_What to work on:_
Count lines, not occurrences: report how many lines in the records hold the string "Panel", and nothing else.

Records provided section start

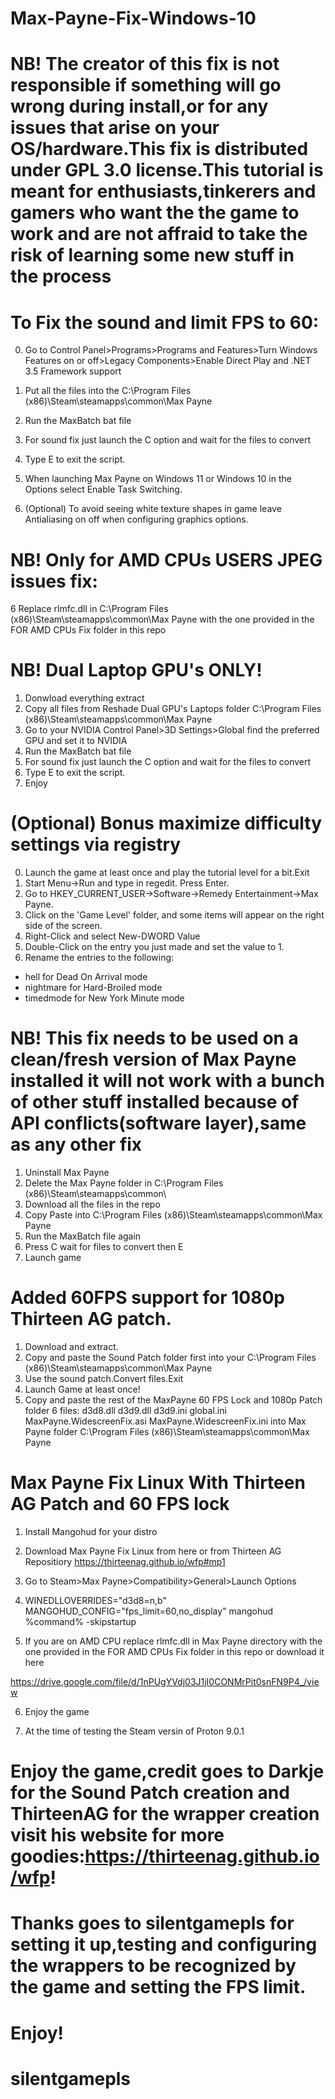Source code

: # Max-Payne-Fix-Windows-10
# NB! The creator of this fix is not responsible if something will go wrong during install,or for any issues that arise on your OS/hardware.This fix is distributed under GPL 3.0 license.This tutorial is meant for enthusiasts,tinkerers and gamers who want the the game to work and are not affraid to take the risk of learning some new stuff in the process

# To Fix the sound and limit FPS to 60:

0. Go to Control Panel>Programs>Programs and Features>Turn Windows Features on or off>Legacy Components>Enable Direct Play and .NET 3.5 Framework support

1. Put all the files into the C:\Program Files (x86)\Steam\steamapps\common\Max Payne

2. Run the MaxBatch bat file

3. For sound fix just launch the C option and wait for the files to convert

4. Type E to exit the script.

5. When launching Max Payne on Windows 11 or Windows 10 in the Options select Enable Task Switching.

6. (Optional) To avoid seeing white texture shapes in game leave Antialiasing on off when configuring graphics options.

# NB! Only for AMD CPUs USERS JPEG issues fix:
6 Replace rlmfc.dll in C:\Program Files (x86)\Steam\steamapps\common\Max Payne with the one provided in the FOR AMD CPUs Fix folder in this repo

# NB! Dual Laptop GPU's ONLY!
1. Donwload everything extract
2. Copy all files from Reshade Dual GPU's Laptops folder C:\Program Files (x86)\Steam\steamapps\common\Max Payne 
3. Go to your NVIDIA Control Panel>3D Settings>Global find the preferred GPU and set it to NVIDIA
4. Run the MaxBatch bat file
5. For sound fix just launch the C option and wait for the files to convert
6. Type E to exit the script.
7. Enjoy

# (Optional) Bonus maximize difficulty settings via registry
0. Launch the game at least once and play the tutorial level for a bit.Exit
1. Start Menu->Run and type in regedit. Press Enter. 
2. Go to HKEY_CURRENT_USER->Software->Remedy Entertainment->Max Payne. 
3. Click on the 'Game Level' folder, and some items will appear on the right side of the screen. 
4. Right-Click and select New-DWORD Value 
5. Double-Click on the entry you just made and set the value to 1. 
6. Rename the entries to the following:
* hell for Dead On Arrival mode
* nightmare for Hard-Broiled mode
* timedmode for New York Minute mode

# NB! This fix needs to be used on a clean/fresh version of Max Payne installed it will not work with a bunch of other stuff installed because of API conflicts(software layer),same as any other fix
1. Uninstall Max Payne
2. Delete the Max Payne folder in C:\Program Files (x86)\Steam\steamapps\common\
3. Download all the files in the repo
4. Copy Paste into C:\Program Files (x86)\Steam\steamapps\common\Max Payne
4. Run the MaxBatch file again
5. Press C wait for files to convert then E
6. Launch game

# Added 60FPS support for 1080p Thirteen AG patch.
1. Download and extract. 
2. Copy and paste the Sound Patch folder first into your C:\Program Files (x86)\Steam\steamapps\common\Max Payne
3. Use the sound patch.Convert files.Exit
4. Launch Game at least once!
5. Copy and paste the rest of the MaxPayne 60 FPS Lock and 1080p Patch folder 6 files: d3d8.dll d3d9.dll d3d9.ini global.ini MaxPayne.WidescreenFix.asi MaxPayne.WidescreenFix.ini into Max Payne folder C:\Program Files (x86)\Steam\steamapps\common\Max Payne

# Max Payne Fix Linux With Thirteen AG Patch and 60 FPS lock

1. Install Mangohud for your distro

2. Download Max Payne Fix Linux from here or from Thirteen AG Repositiory 
https://thirteenag.github.io/wfp#mp1

3. Go to Steam>Max Payne>Compatibility>General>Launch Options

4. WINEDLLOVERRIDES="d3d8=n,b" MANGOHUD_CONFIG="fps_limit=60,no_display" mangohud %command% -skipstartup

5. If you are on AMD CPU replace rlmfc.dll in Max Payne directory with the one provided in the FOR AMD CPUs Fix folder in this repo or download it here

https://drive.google.com/file/d/1nPUgYVdj03J1jI0CONMrPit0snFN9P4_/view

6. Enjoy the game

7. At the time of testing the Steam versin of Proton 9.0.1

# Enjoy the game,credit goes to Darkje for the Sound Patch creation and ThirteenAG for the wrapper creation visit his website for more goodies:https://thirteenag.github.io/wfp!
# Thanks goes to silentgamepls for setting it up,testing and configuring the wrappers to be recognized by the game and setting the FPS limit.
# Enjoy!
# silentgamepls

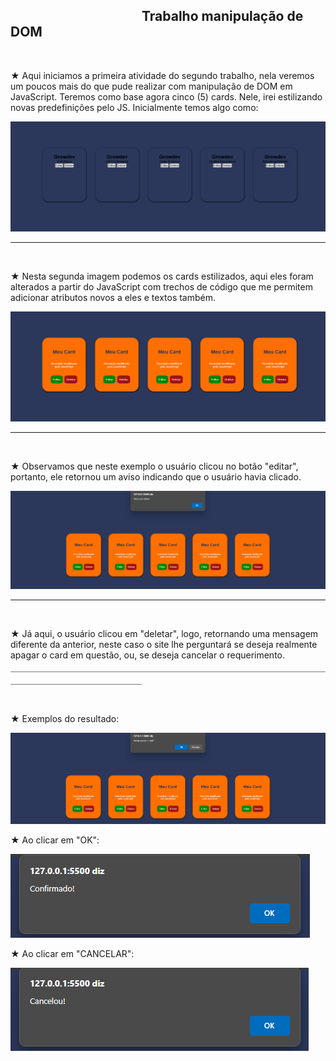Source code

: <h2>          Trabalho manipulação de DOM</h2>
<br>
<p>★ Aqui iniciamos a primeira atividade do segundo trabalho,
nela veremos um poucos mais do que pude realizar com manipulação de DOM em
JavaScript. Teremos como base agora cinco (5) cards. Nele, irei estilizando
novas predefinições pelo JS. Inicialmente temos algo como:</p>
<img src="/imagens/imagem.png" alt="primeira-imagem">
<hr>
<br>
<p>★ Nesta segunda imagem podemos os cards estilizados, aqui eles foram
alterados a partir do JavaScript com trechos de código que me permitem
adicionar atributos novos a eles e textos também.</p>
<img src="/imagens/imagem2.png" alt="segunda-imagem">
<hr>
<br>
<p>★ Observamos que neste exemplo o usuário clicou no botão "editar",
portanto, ele retornou um aviso indicando que o usuário havia clicado.</p>
<img src="/imagens/imagem3.png" alt="segunda-imagem">
<hr>
<br>
<p>★ Já aqui, o usuário clicou em "deletar", logo, retornando uma mensagem
diferente da anterior, neste caso o site lhe perguntará se deseja realmente
apagar o card em questão, ou, se deseja cancelar o requerimento.</p>
￣￣￣￣￣￣￣￣￣￣￣￣￣￣￣￣￣￣￣￣￣￣￣￣￣￣￣￣￣￣￣￣￣￣￣￣￣￣￣￣￣￣￣￣￣￣￣￣￣￣￣
<br>
<br>
<p>★ Exemplos do resultado:</p>
<img src="/imagens/imagem4.png" alt="segunda-imagem">
<br>
<p>★ Ao clicar em "OK":</p>
<img src="/imagens/imagem5.png" alt="segunda-imagem">
<br>
<p>★ Ao clicar em "CANCELAR":</p>
<img src="/imagens/imagem6.png" alt="segunda-imagem">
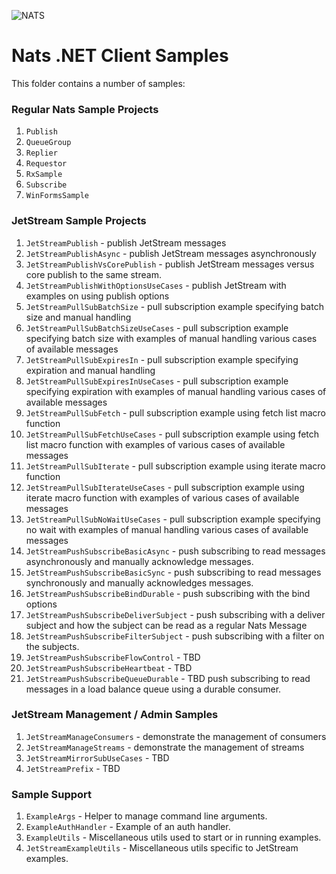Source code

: ﻿![NATS](https://raw.githubusercontent.com/nats-io/nats.net/master/documentation/large-logo.png)

# Nats .NET Client Samples

This folder contains a number of samples:

### Regular Nats Sample Projects

1. `Publish`
1. `QueueGroup`
1. `Replier`
1. `Requestor`
1. `RxSample`
1. `Subscribe`
1. `WinFormsSample`

### JetStream Sample Projects

1. `JetStreamPublish` - publish JetStream messages
1. `JetStreamPublishAsync` - publish JetStream messages asynchronously
1. `JetStreamPublishVsCorePublish` - publish JetStream messages versus core publish to the same stream.
1. `JetStreamPublishWithOptionsUseCases` - publish JetStream with examples on using publish options
1. `JetStreamPullSubBatchSize` - pull subscription example specifying batch size and manual handling
1. `JetStreamPullSubBatchSizeUseCases` - pull subscription example specifying batch size with examples of manual handling various cases of available messages
1. `JetStreamPullSubExpiresIn` - pull subscription example specifying expiration and manual handling
1. `JetStreamPullSubExpiresInUseCases` - pull subscription example specifying expiration with examples of manual handling various cases of available messages
1. `JetStreamPullSubFetch` - pull subscription example using fetch list macro function
1. `JetStreamPullSubFetchUseCases` - pull subscription example using fetch list macro function with examples of various cases of available messages
1. `JetStreamPullSubIterate` - pull subscription example using iterate macro function
1. `JetStreamPullSubIterateUseCases` - pull subscription example using iterate macro function with examples of various cases of available messages
1. `JetStreamPullSubNoWaitUseCases` - pull subscription example specifying no wait with examples of manual handling various cases of available messages
1. `JetStreamPushSubscribeBasicAsync` - push subscribing to read messages asynchronously and manually acknowledge messages.
1. `JetStreamPushSubscribeBasicSync` - push subscribing to read messages synchronously and manually acknowledges messages.
1. `JetStreamPushSubscribeBindDurable` - push subscribing with the bind options
1. `JetStreamPushSubscribeDeliverSubject` - push subscribing with a deliver subject and how the subject can be read as a regular Nats Message
1. `JetStreamPushSubscribeFilterSubject` - push subscribing with a filter on the subjects.
1. `JetStreamPushSubscribeFlowControl` - TBD
1. `JetStreamPushSubscribeHeartbeat` - TBD
1. `JetStreamPushSubscribeQueueDurable` - TBD push subscribing to read messages in a load balance queue using a durable consumer.

### JetStream Management / Admin Samples
1. `JetStreamManageConsumers` - demonstrate the management of consumers
1. `JetStreamManageStreams` - demonstrate the management of streams
1. `JetStreamMirrorSubUseCases` - TBD
1. `JetStreamPrefix` - TBD

### Sample Support
1. `ExampleArgs` - Helper to manage command line arguments.
1. `ExampleAuthHandler` - Example of an auth handler.
1. `ExampleUtils` - Miscellaneous utils used to start or in running examples.
1. `JetStreamExampleUtils` - Miscellaneous utils specific to JetStream examples.

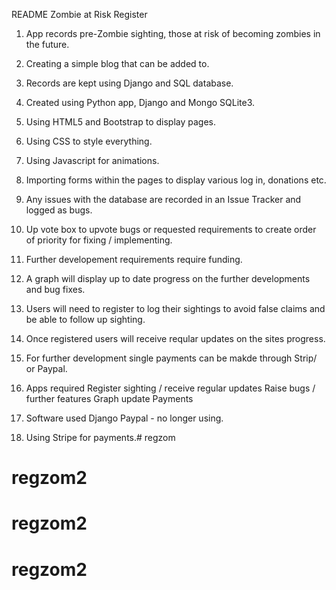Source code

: README Zombie at Risk Register

1.   App records pre-Zombie sighting, those at risk of becoming zombies in the future.

2.   Creating a simple blog that can be added to.

3.   Records are kept using Django and SQL database.

4.   Created using Python app, Django and Mongo SQLite3.

5.   Using HTML5 and Bootstrap to display pages.

6.   Using CSS to style everything.

7.   Using Javascript for animations.

8.   Importing forms within the pages to display various log in, donations etc.

9.   Any issues with the database are recorded in an Issue Tracker and logged as bugs.

10.  Up vote box to upvote bugs or requested requirements to create order of priority for fixing / implementing.

11.  Further developement requirements require funding.

12.  A graph will display up to date progress on the further developments and bug fixes.

13.  Users will need to register to log their sightings to avoid false claims and be able to follow up sighting.

14.  Once registered users will receive reqular updates on the sites progress.

15.  For further development single payments can be makde through Strip/ or Paypal.

16.  Apps required Register sighting / receive regular updates Raise bugs / further features Graph update Payments

17.  Software used Django Paypal - no longer using.

18.  Using Stripe for payments.# regzom
# regzom2
# regzom2
# regzom2
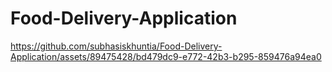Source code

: # Food-Delivery-Application



https://github.com/subhasiskhuntia/Food-Delivery-Application/assets/89475428/bd479dc9-e772-42b3-b295-859476a94ea0

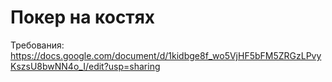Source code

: # Покер на костях

Требования: https://docs.google.com/document/d/1kidbge8f_wo5VjHF5bFM5ZRGzLPvyKszsU8bwNN4o_I/edit?usp=sharing

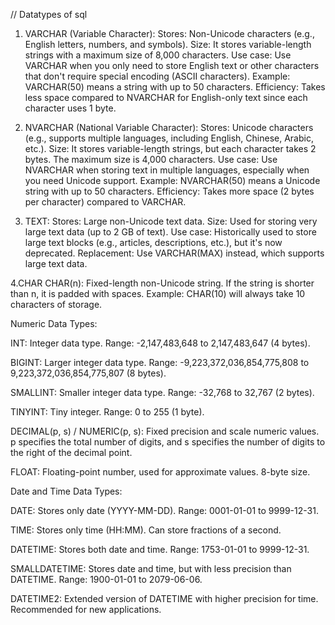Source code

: // Datatypes of sql

1. VARCHAR (Variable Character):
   Stores: Non-Unicode characters (e.g., English letters, numbers, and symbols).
   Size: It stores variable-length strings with a maximum size of 8,000 characters.
   Use case: Use VARCHAR when you only need to store English text or other characters that don't require special encoding (ASCII characters).
   Example: VARCHAR(50) means a string with up to 50 characters.
   Efficiency: Takes less space compared to NVARCHAR for English-only text since each character uses 1 byte.

2. NVARCHAR (National Variable Character):
   Stores: Unicode characters (e.g., supports multiple languages, including English, Chinese, Arabic, etc.).
   Size: It stores variable-length strings, but each character takes 2 bytes. The maximum size is 4,000 characters.
   Use case: Use NVARCHAR when storing text in multiple languages, especially when you need Unicode support.
   Example: NVARCHAR(50) means a Unicode string with up to 50 characters.
   Efficiency: Takes more space (2 bytes per character) compared to VARCHAR.

3. TEXT:
   Stores: Large non-Unicode text data.
   Size: Used for storing very large text data (up to 2 GB of text).
   Use case: Historically used to store large text blocks (e.g., articles, descriptions, etc.), but it's now deprecated.
   Replacement: Use VARCHAR(MAX) instead, which supports large text data.

4.CHAR
CHAR(n): Fixed-length non-Unicode string. If the string is shorter than n, it is padded with spaces. Example: CHAR(10) will always take 10 characters of storage.

Numeric Data Types:

INT: Integer data type. Range: -2,147,483,648 to 2,147,483,647 (4 bytes).

BIGINT: Larger integer data type. Range: -9,223,372,036,854,775,808 to 9,223,372,036,854,775,807 (8 bytes).

SMALLINT: Smaller integer data type. Range: -32,768 to 32,767 (2 bytes).

TINYINT: Tiny integer. Range: 0 to 255 (1 byte).

DECIMAL(p, s) / NUMERIC(p, s): Fixed precision and scale numeric values. p specifies the total number of digits, and s specifies the number of digits to the right of the decimal point.

FLOAT: Floating-point number, used for approximate values. 8-byte size.

Date and Time Data Types:

DATE: Stores only date (YYYY-MM-DD). Range: 0001-01-01 to 9999-12-31.

TIME: Stores only time (HH:MM). Can store fractions of a second.

DATETIME: Stores both date and time. Range: 1753-01-01 to 9999-12-31.

SMALLDATETIME: Stores date and time, but with less precision than DATETIME. Range: 1900-01-01 to 2079-06-06.

DATETIME2: Extended version of DATETIME with higher precision for time. Recommended for new applications.

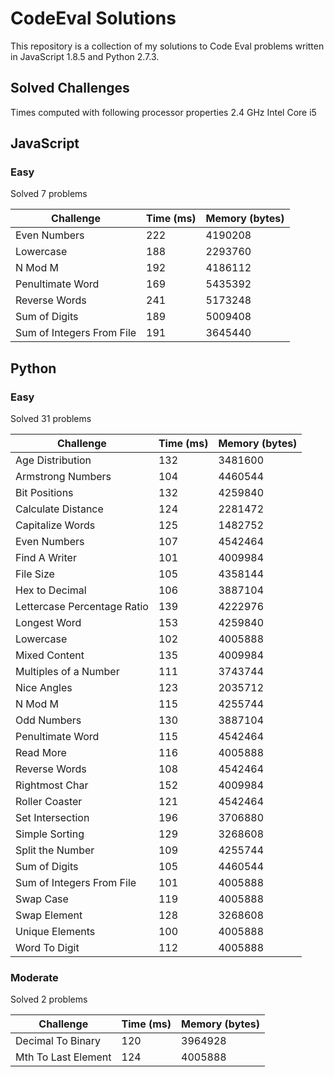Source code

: # CodeEval Solutions

This repository is a collection of my solutions to Code Eval problems written in JavaScript 1.8.5 and Python 2.7.3.

## Solved Challenges

Times computed with following processor properties 2.4 GHz Intel Core i5

## JavaScript

### Easy

Solved 7 problems

| Challenge                   | Time (ms) | Memory (bytes) |
|-----------------------------|-----------|----------------|
| Even Numbers                | 222       | 4190208        |
| Lowercase                   | 188       | 2293760        |
| N Mod M                     | 192       | 4186112        |
| Penultimate Word            | 169       | 5435392        |
| Reverse Words               | 241       | 5173248        |
| Sum of Digits               | 189       | 5009408        |
| Sum of Integers From File   | 191       | 3645440        |

## Python

### Easy

Solved 31 problems

| Challenge                   | Time (ms) | Memory (bytes) |
|-----------------------------|-----------|----------------|
| Age Distribution            | 132       | 3481600        |
| Armstrong Numbers           | 104       | 4460544        |
| Bit Positions               | 132       | 4259840        |
| Calculate Distance          | 124       | 2281472        |
| Capitalize Words            | 125       | 1482752        |
| Even Numbers                | 107       | 4542464        |
| Find A Writer               | 101       | 4009984        |
| File Size                   | 105       | 4358144        |
| Hex to Decimal              | 106       | 3887104        |
| Lettercase Percentage Ratio | 139       | 4222976        |
| Longest Word                | 153       | 4259840        |
| Lowercase                   | 102       | 4005888        |
| Mixed Content               | 135       | 4009984        |
| Multiples of a Number       | 111       | 3743744        |
| Nice Angles                 | 123       | 2035712        |
| N Mod M                     | 115       | 4255744        |
| Odd Numbers                 | 130       | 3887104        |
| Penultimate Word            | 115       | 4542464        |
| Read More                   | 116       | 4005888        |
| Reverse Words               | 108       | 4542464        |
| Rightmost Char              | 152       | 4009984        |
| Roller Coaster              | 121       | 4542464        |
| Set Intersection            | 196       | 3706880        |
| Simple Sorting              | 129       | 3268608        |
| Split the Number            | 109       | 4255744        |
| Sum of Digits               | 105       | 4460544        |
| Sum of Integers From File   | 101       | 4005888        |
| Swap Case                   | 119       | 4005888        |
| Swap Element                | 128       | 3268608        |
| Unique Elements             | 100       | 4005888        |
| Word To Digit               | 112       | 4005888        |

### Moderate

Solved 2 problems

| Challenge                | Time (ms) | Memory (bytes) |
|--------------------------|-----------|----------------|
| Decimal To Binary        | 120       | 3964928        |
| Mth To Last Element      | 124       | 4005888        |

Records provided section end

_Solution for this task:_
2